China’s preponderance of refining capacity is driving other countries to counter their own dependence on China. Australia, for example, has ramped up domestic production of REEs since China limited exports of those elements to Japan in 2010. However, Australia remains a small amount of global REE production compared with China. According to the United States Geological Survey, Australian mines produced some 17,000 tons of REEs in 2020, trailing 38,000 tons from the United States and 30,000 tons from Burundi. China produced 140,000 tons last year and continues to dominate the refining of REEs. Some new refining capacity is being established in the United States, Malaysia, and elsewhere. Given environmental standards and intellectual property rights over refining techniques, however, it is unlikely that even with an increase in overseas production of raw mineral ores, there will be a major reduction in dependence on Chinese refining.
Who’s Left Behind
One other geopolitically significant implication of the race for new energy may be in those countries left behind. As we noted, new energy does not eliminate the use of old energy, and oil and natural gas are not going to simply disappear from markets. But that doesn’t mean all current hydrocarbon-dependent economies will remain viable. Costly or fringe areas of oil and gas production may begin to lose international investment and attention due to a combination of competing energy sources, political and regulatory changes, and social and environmental investment pressures. Countries overly dependent on oil and gas exports, as well as those with unstable political, regulatory or security environments, are at risk of divestment. Shifting investment patterns can have a significant impact on national revenues and social policies. And if divestment comes mostly from Western nations, replacement investment from China could bring with it changes in political relations and priorities.
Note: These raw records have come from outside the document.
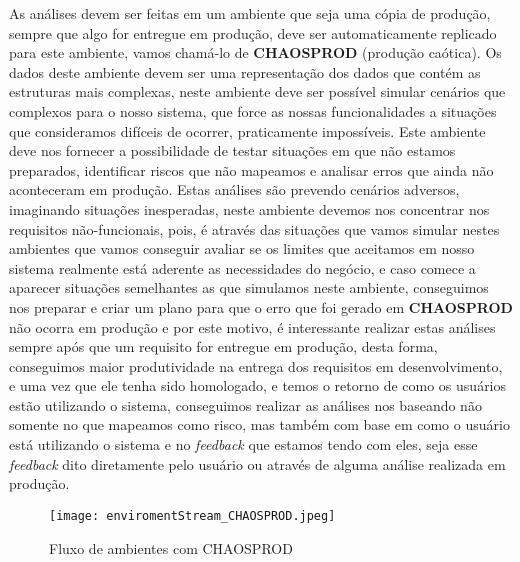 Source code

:       As análises devem ser feitas em um ambiente que seja uma cópia de produção,
      sempre que algo for entregue em produção, deve ser automaticamente replicado
      para este ambiente, vamos chamá-lo de \textbf{CHAOSPROD} (produção caótica).
      Os dados deste ambiente devem ser uma representação dos dados que contém
      as estruturas mais complexas, neste ambiente deve ser possível simular
      cenários que complexos para o nosso sistema, que force as nossas funcionalidades
      a situações que consideramos difíceis de ocorrer, praticamente impossíveis.
      Este ambiente deve nos fornecer a possibilidade de testar situações em que
      não estamos preparados, identificar riscos que não mapeamos e analisar erros
      que ainda não aconteceram em produção. \newline
      Estas análises são prevendo cenários adversos, imaginando situações inesperadas,
      neste ambiente devemos nos concentrar nos requisitos não-funcionais, pois,
      é através das situações que vamos simular nestes ambientes que vamos conseguir
      avaliar se os limites que aceitamos em nosso sistema realmente está aderente
      as necessidades do negócio, e caso comece a aparecer situações semelhantes
      as que simulamos neste ambiente, conseguimos nos preparar
      e criar um plano para que o erro que foi gerado em \textbf{CHAOSPROD} não
      ocorra em produção e por este motivo, é interessante realizar estas análises
      sempre após que um requisito for entregue em produção, desta forma, conseguimos
      maior produtividade na entrega dos requisitos em desenvolvimento, e uma vez
      que ele tenha sido homologado, e temos o retorno de como os usuários estão
      utilizando o sistema, conseguimos realizar as análises nos baseando não somente
      no que mapeamos como risco, mas também com base em como o usuário está
      utilizando o sistema e no \textit{feedback} que estamos tendo com eles,
      seja esse \textit{feedback} dito diretamente pelo usuário ou através de
      alguma análise realizada em produção.

      \begin{figure}[!h]
        \centering
        \texttt{[image: enviromentStream\_CHAOSPROD.jpeg]}
        \caption{Fluxo de ambientes com CHAOSPROD}
        \label{Imagem:3}
      \end{figure}

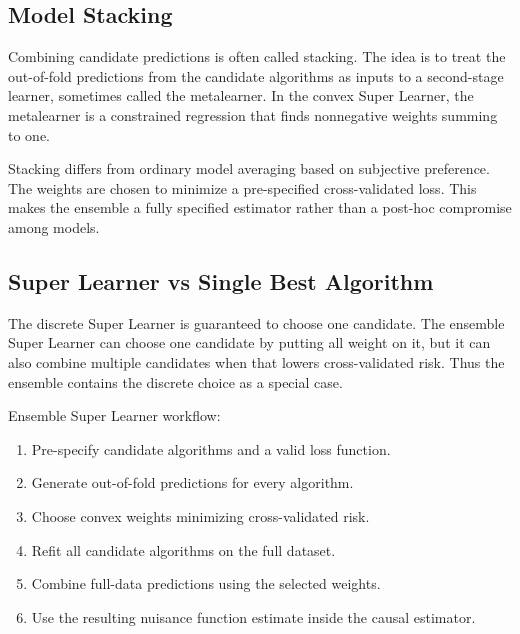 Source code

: \subsection{Model Stacking}

Combining candidate predictions is often called stacking. The idea is to treat the
out-of-fold predictions from the candidate algorithms as inputs to a second-stage
learner, sometimes called the metalearner. In the convex Super Learner, the
metalearner is a constrained regression that finds nonnegative weights summing to
one.

Stacking differs from ordinary model averaging based on subjective preference. The
weights are chosen to minimize a pre-specified cross-validated loss. This makes the
ensemble a fully specified estimator rather than a post-hoc compromise among models.

\subsection{Super Learner vs Single Best Algorithm}

The discrete Super Learner is guaranteed to choose one candidate. The ensemble Super
Learner can choose one candidate by putting all weight on it, but it can also combine
multiple candidates when that lowers cross-validated risk. Thus the ensemble contains
the discrete choice as a special case.

\begin{estimationbox}
Ensemble Super Learner workflow:
\begin{enumerate}
\item Pre-specify candidate algorithms and a valid loss function.
\item Generate out-of-fold predictions for every algorithm.
\item Choose convex weights minimizing cross-validated risk.
\item Refit all candidate algorithms on the full dataset.
\item Combine full-data predictions using the selected weights.
\item Use the resulting nuisance function estimate inside the causal estimator.
\end{enumerate}
\end{estimationbox}
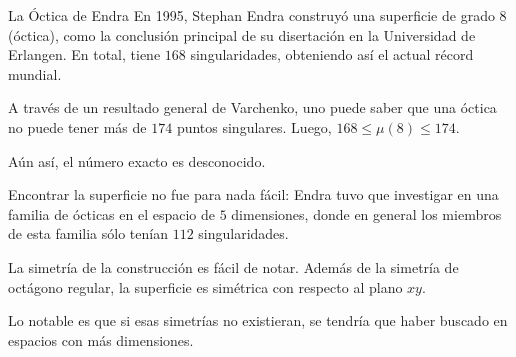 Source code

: \begin{surferPage}{La Óctica de Endra}
    En 1995, Stephan Endra construyó una superficie de grado $8$ (óctica),
    como la conclusión principal de su disertación en la Universidad de Erlangen.
    En total, tiene $168$ singularidades, obteniendo así el actual récord mundial.
    
    A través de un resultado general de Varchenko, uno puede saber que una óctica
    no puede tener más de $174$ puntos singulares. Luego, $168 \le \mu(8) \le 174$. 
    
    Aún así, el número exacto es desconocido.

    Encontrar la superficie no fue para nada fácil: Endra tuvo que investigar en una
    familia de ócticas en el espacio de $5$ dimensiones, donde en general los
    miembros de esta familia sólo tenían $112$ singularidades.

    La simetría de la construcción es fácil de notar. Además de la simetría de
    octágono regular, la superficie es simétrica con respecto al plano $xy$.

    Lo notable es que si esas simetrías no existieran, se tendría que haber buscado en
    espacios con más dimensiones.
\end{surferPage}
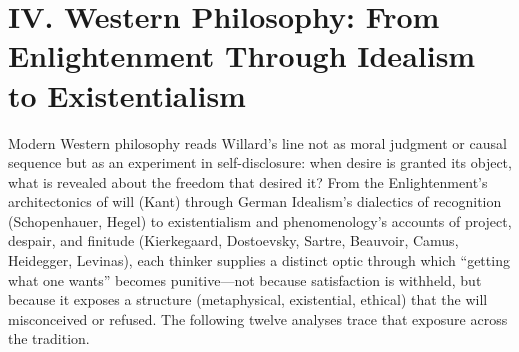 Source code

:\section*{IV. Western Philosophy: From Enlightenment Through Idealism to Existentialism}
\label{sec:iv-western-philosophy}

Modern Western philosophy reads Willard's line not as moral judgment or causal sequence but as
an experiment in self-disclosure: when desire is granted its object, what is revealed about the
freedom that desired it? From the Enlightenment's architectonics of will (Kant) through German
Idealism's dialectics of recognition (Schopenhauer, Hegel) to existentialism and phenomenology's
accounts of project, despair, and finitude (Kierkegaard, Dostoevsky, Sartre, Beauvoir, Camus,
Heidegger, Levinas), each thinker supplies a distinct optic through which ``getting what one
wants'' becomes punitive—not because satisfaction is withheld, but because it exposes a
structure (metaphysical, existential, ethical) that the will misconceived or refused. The
following twelve analyses trace that exposure across the tradition.


\pagebreak[2]

\pagebreak[2]

\pagebreak[2]

\pagebreak[2]

\pagebreak[2]

\pagebreak[2]

\pagebreak[2]

\pagebreak[2]

\pagebreak[2]

\pagebreak[2]

\pagebreak[2]

\pagebreak[2]

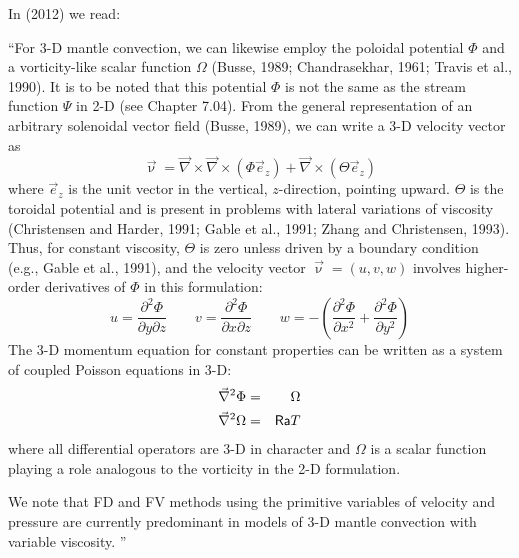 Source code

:\noindent In \textcite{zhym12} (2012) we read:
\begin{displayquote}
{\color{darkgray}
``For 3-D mantle convection, we can likewise employ the
poloidal potential $\Phi$ and a vorticity-like scalar function $\Omega$
(Busse, 1989; Chandrasekhar, 1961; Travis et al., 1990). It is
to be noted that this potential $\Phi$ is not the same as the stream
function $\Psi$ in 2-D (see Chapter 7.04). From the general representation 
of an arbitrary solenoidal vector field (Busse, 1989),
we can write a 3-D velocity vector as
\[
\vec\upnu = \vec\nabla \times \vec\nabla \times (\Phi \vec{e}_z) + \vec\nabla \times (\Theta \vec{e}_z)  
\]
where $\vec{e}_z$ is the unit vector in the vertical, $z$-direction, pointing upward.
$\Theta$ is the toroidal potential and is present in problems
with lateral variations of viscosity (Christensen and Harder,
1991; Gable et al., 1991; Zhang and Christensen, 1993).
Thus, for constant viscosity, $\Theta$ is zero unless driven by a
boundary condition (e.g., Gable et al., 1991), and the velocity
vector $\vec\upnu=(u,v,w)$ involves higher-order derivatives of $\Phi$ in this
formulation:
\[
u = \frac{\partial^2 \Phi}{\partial y\partial z}
\qquad
v = \frac{\partial^2 \Phi}{\partial x \partial z}
\qquad
w = - (\frac{\partial^2 \Phi}{\partial x^2} + \frac{\partial^2 \Phi}{\partial y^2})
\]
The 3-D momentum equation for constant properties can
be written as a system of coupled Poisson equations in 3-D:
\begin{eqnarray}
\vec\nabla^2 \Phi &=& \Omega \\
\vec\nabla^2 \Omega &=& \Ranb T
\end{eqnarray}
where all differential operators are 3-D in character and $\Omega$ is a
scalar function playing a role analogous to the vorticity in the
2-D formulation.

We note that FD and FV methods using the primitive variables 
of velocity and pressure are currently predominant in
models of 3-D mantle convection with variable viscosity.
''}
\end{displayquote}

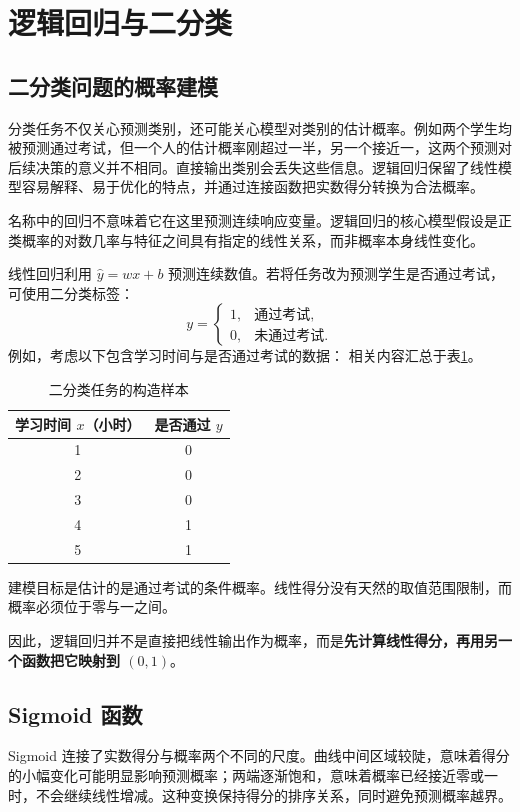 \section{逻辑回归与二分类}\label{ch:logistic}

\subsection{二分类问题的概率建模}

分类任务不仅关心预测类别，还可能关心模型对类别的估计概率。例如两个学生均被预测通过考试，但一个人的估计概率刚超过一半，另一个接近一，这两个预测对后续决策的意义并不相同。直接输出类别会丢失这些信息。逻辑回归保留了线性模型容易解释、易于优化的特点，并通过连接函数把实数得分转换为合法概率。

名称中的回归不意味着它在这里预测连续响应变量。逻辑回归的核心模型假设是正类概率的对数几率与特征之间具有指定的线性关系，而非概率本身线性变化。

线性回归利用 $\hat y=wx+b$ 预测连续数值。若将任务改为预测学生是否通过考试，可使用二分类标签：
\[
y=\begin{cases}1,&\text{通过考试},\\0,&\text{未通过考试}.\end{cases}
\]
例如，考虑以下包含学习时间与是否通过考试的数据：
相关内容汇总于表\ref{tab:logistic-samples}。
\begin{table}[htbp]\centering
\caption{二分类任务的构造样本}\label{tab:logistic-samples}
\begin{tabular}{cc}\toprule
学习时间 $x$（小时）&是否通过 $y$\\\midrule
1&0\\2&0\\3&0\\4&1\\5&1\\\bottomrule
\end{tabular}
\end{table}
建模目标是估计的是通过考试的条件概率。线性得分没有天然的取值范围限制，而概率必须位于零与一之间。

因此，逻辑回归并不是直接把线性输出作为概率，而是\textbf{先计算线性得分，再用另一个函数把它映射到 $(0,1)$}。

\subsection{Sigmoid 函数}

Sigmoid 连接了实数得分与概率两个不同的尺度。曲线中间区域较陡，意味着得分的小幅变化可能明显影响预测概率；两端逐渐饱和，意味着概率已经接近零或一时，不会继续线性增减。这种变换保持得分的排序关系，同时避免预测概率越界。

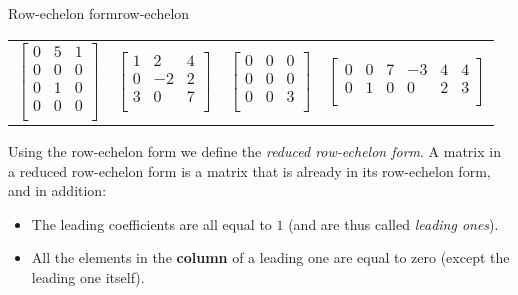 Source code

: \begin{example}{Row-echelon form}{row-echelon}
	\vspace{1em}
	\centering
	\begin{tabular}{cccc}
		$\begin{bmatrix}
			0 & 5 & 1\\
			0 & 0 & 0\\
			0 & 1 & 0\\
			0 & 0 & 0\\
		\end{bmatrix}$ &
		$\begin{bmatrix}
			1 &  2 & 4\\
			0 & -2 & 2\\
			3 &  0 & 7\\
		\end{bmatrix}$ &
		$\begin{bmatrix}
			0 & 0 & 0\\
			0 & 0 & 0\\
			0 & 0 & 3\\
		\end{bmatrix}$ &
		$\begin{bmatrix}
			0 & 0 & 7 & -3 & 4 & 4\\
			0 & 1 & 0 &  0 & 2 & 3\\
		\end{bmatrix}$\\
	\end{tabular}
\end{example}

Using the row-echelon form we define the \emph{reduced row-echelon form}. A matrix in a reduced row-echelon form is a matrix that is already in its row-echelon form, and in addition:
\begin{itemize}
	\item The leading coefficients are all equal to $1$ (and are thus called \emph{leading ones}).
	\item All the elements in the \textbf{column} of a leading one are equal to zero (except the leading one itself).
\end{itemize}

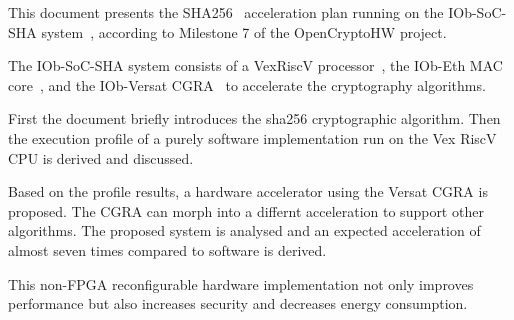 This document presents the SHA256~\cite{SHA_NIST_FIPS} acceleration plan
running on the IOb-SoC-SHA system~\cite{iob-soc-sha}, according to Milestone 7
of the OpenCryptoHW project.

The IOb-SoC-SHA system consists of a VexRiscV processor~\cite{bla}, the IOb-Eth
MAC core~\cite{iob-eth}, and the IOb-Versat CGRA~\cite{iob-versat} to accelerate
the cryptography algorithms.

First the document briefly introduces the sha256 cryptographic algorithm. Then
the execution profile of a purely software implementation run on the Vex RiscV
CPU is derived and discussed.

Based on the profile results, a hardware accelerator using the Versat CGRA is
proposed. The CGRA can morph into a differnt acceleration to support other
algorithms. The proposed system is analysed and an expected acceleration of
almost seven times compared to software is derived.

This non-FPGA reconfigurable hardware implementation not only improves
performance but also increases security and decreases energy consumption.
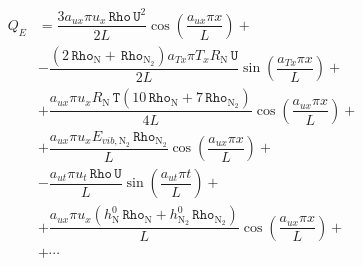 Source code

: \documentclass[10pt]{article}
\newcommand{\Rho}{\,\mathtt{Rho}}
\newcommand{\T}{\,\mathtt{T}}
\newcommand{\U}{\,\mathtt{U}}
\begin{document}
\begin{equation*}
\begin{split}
 Q_E &= \dfrac{3 a_{ux} \pi u_x \Rho \U^2 }{2L}\cos\left(\dfrac{a_{ux} \pi x}{L}\right) +\\
&-\dfrac{ (2 \Rho_\text{N} +\Rho_{\text{N}_2}) a_{Tx} \pi T_x R_\text{N}  \U }{2L}\sin\left(\dfrac{a_{Tx} \pi x}{L}\right)+\\
&+\dfrac{a_{ux} \pi u_x R_\text{N}  \T  (10 \Rho_\text{N} +7 \Rho_{\text{N}_2}) }{4L}\cos\left(\dfrac{a_{ux} \pi x}{L}\right) +\\
&+\dfrac{a_{ux} \pi u_x E_{vib, \text{N}_2} \Rho_{\text{N}_2} }{L}\cos\left(\dfrac{a_{ux} \pi x}{L}\right) +\\
&-\dfrac{a_{ut} \pi u_t \Rho \U }{L}\sin\left(\dfrac{a_{ut} \pi t}{L}\right) +\\
&+\dfrac{ a_{ux} \pi u_x (h^0_\text{N} \Rho_\text{N} +h^0_{\text{N}_2} \Rho_{\text{N}_2})}{L}\cos\left(\dfrac{a_{ux} \pi x}{L}\right) +\\
&+\cdots
\end{split}
\end{equation*}
\end{document}
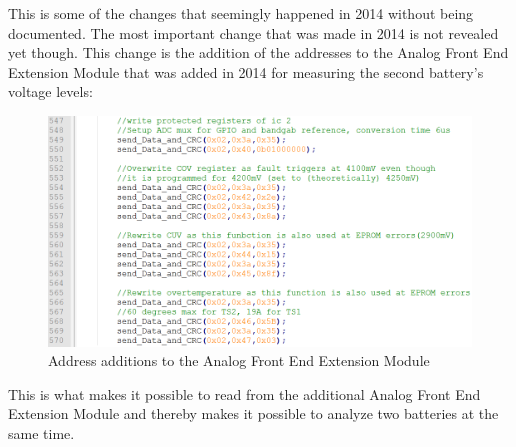 This is some of the changes that seemingly happened in 2014 without being documented. The most important change that was made in 2014 is not revealed yet though. This change is the addition of the addresses to the Analog Front End Extension Module that was added in 2014 for measuring the second battery's voltage levels:\\
\begin{figure}[H]
	\centering
	\includegraphics[width=1.0\linewidth]{Software/AddressAdditionsBMS.PNG}
	\caption{Address additions to the Analog Front End Extension Module}
	\label{fig:AddressAdditions_BMS}
\end{figure}

This is what makes it possible to read from the additional Analog Front End Extension Module and thereby makes it possible to analyze two batteries at the same time.



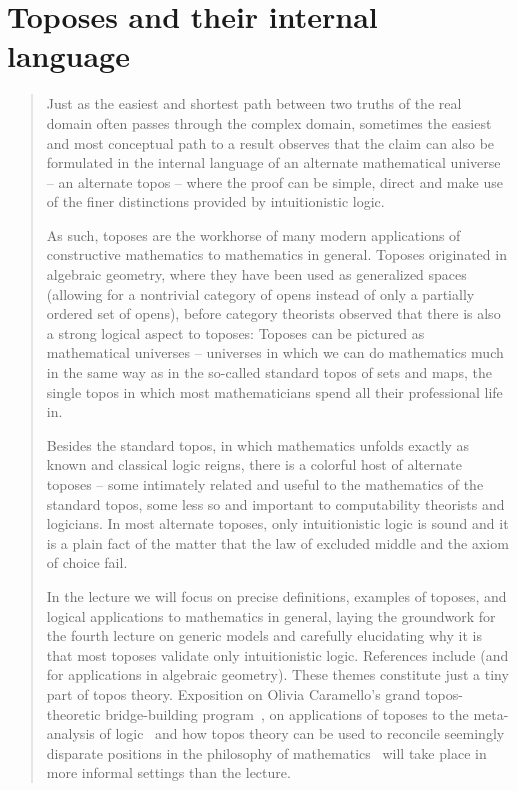 \documentclass[10pt,reqno,a4paper,openany]{amsbook}
\theoremstyle{definition}
\theoremstyle{plain}
\theoremstyle{remark}
\newcommand{\?}{\,{:}\,}
\renewcommand{\_}{\mathpunct{.}\,}
\newenvironment{intro}{\begin{quote}}{\end{quote}\bigskip}
\begin{document}
\chapter{Toposes and their internal language}
\label{lect:toposes}

\begin{intro}
Just as the easiest and shortest path between two truths of the real domain
often passes through the complex domain, sometimes the easiest and most
conceptual path to a result observes that the claim can also be formulated in
the internal language of an alternate mathematical universe -- an alternate
topos -- where the proof can be simple, direct and make use of the finer
distinctions provided by intuitionistic logic.

As such, toposes are the workhorse of many modern applications of constructive
mathematics to mathematics in general. Toposes originated in algebraic
geometry, where they have been used as generalized spaces (allowing for a
nontrivial category of opens instead of only a partially ordered set of opens),
before category theorists observed that there is also a strong logical aspect
to toposes: Toposes can be pictured as mathematical universes -- universes in
which we can do mathematics much in the same way as in the so-called standard
topos of sets and maps, the single topos in which most mathematicians spend all
their professional life in.

Besides the standard topos, in which mathematics unfolds exactly as known and
classical logic reigns, there is a colorful host of alternate toposes -- some
intimately related and useful to the mathematics of the standard topos, some
less so and important to computability theorists and logicians. In most
alternate toposes, only intuitionistic logic is sound and it is a plain fact of
the matter that the law of excluded middle and the axiom of choice fail.

In the lecture we will focus on precise definitions, examples of toposes, and
logical applications to mathematics in general, laying the groundwork for the
fourth lecture on generic models and carefully elucidating why it is that most
toposes validate only intuitionistic logic. References include
\cite{blechschmidt:filmat,leinster:introduction,streicher:ctcl,moerdijk-maclane:sheaves-logic,goldblatt:topoi,johnstone:elephant}
(and \cite{blechschmidt:phd} for applications in algebraic geometry). These
themes constitute just a tiny part of topos theory. Exposition on Olivia
Caramello's grand topos-theoretic bridge-building program~\cite{caramello:tst},
on applications of toposes to the meta-analysis of
logic~\cite{lambek-scott:hocl} and how topos theory can be used to reconcile
seemingly disparate positions in the philosophy of
mathematics~\cite{lambek:incompatible,couture-lambek:reflections} will take
place in more informal settings than the lecture.
\end{intro}
\end{document}
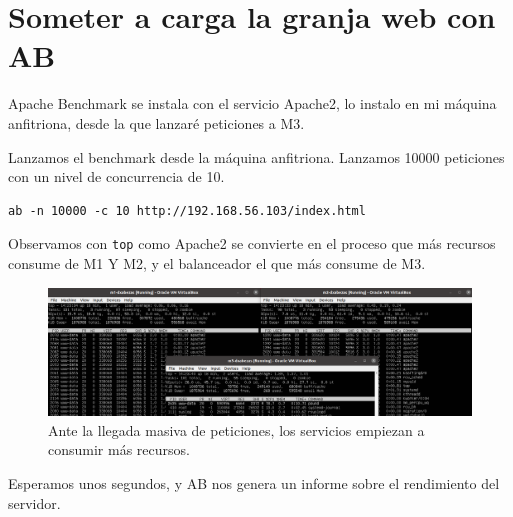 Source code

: \documentclass{article}
\begin{document}
\section{Someter a carga la granja web con AB}

Apache Benchmark se instala con el servicio Apache2, lo instalo en mi máquina anfitriona, desde la que lanzaré
peticiones a M3.

Lanzamos el benchmark desde la máquina anfitriona. Lanzamos 10000 peticiones con un nivel de concurrencia de 10.

\begin{Verbatim}[tabsize=4]
ab -n 10000 -c 10 http://192.168.56.103/index.html
\end{Verbatim}

Observamos con \texttt{top} como Apache2 se convierte en el proceso que más recursos consume de M1 Y M2, y 
el balanceador el que más consume de M3.

\begin{figure}[H]
	\centering
	\includegraphics[width=170mm]{imgs/top}
	\caption{Ante la llegada masiva de peticiones, los servicios empiezan a consumir más recursos.}
	\label{fig:top}
\end{figure}

Esperamos unos segundos, y AB nos genera un informe sobre el rendimiento del servidor.
\end{document}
There are, of course, other implications of a changing climate and energy mix on the geopolitical balance of world power that we will continue to explore. The shift from landline to cellular telephones provided an economic and development boost to regions like southern Africa, where there was little chance of heavy investment in the physical infrastructure for dispersed populations. New energy may provide similar opportunities for dispersed populations. But if grid connectivity remains important for power redundancy, the cost of running additional lines may leave many areas isolated as others rapidly expand electrification, widening the opportunity gap between regions.
Not all populations are necessarily willing to shoulder the cost of the energy transition, even in developed countries, which may also lead to greater fragmentation — particularly as countries begin to add tax and tariff to carbon costs of manufacture. And as the mining of minerals for alternative energy expands, so too will the environmental cost shouldered by the resource-supplying countries, which will once again stoke frictions and potential political revolutionaries as larger powers are accused of resource imperialism.
As we look at the impacts of climate change, the political decision to pursue alternative energy will drive new competition over critical resources. History is replete with examples of the opportunities and instabilities that shifting commodity priorities can engender. Competition over resources will reshape political and economic priorities, refocus military and security assets, and intensify local political dynamics as new money and competing political interests of big powers converge on resource producers. But while the world may have moved past imperialism and colonization as tools to secure critical resources, the disruptive pressures at the local level are often no less severe, and the focal areas for great power competition will follow the shifting mineral priorities.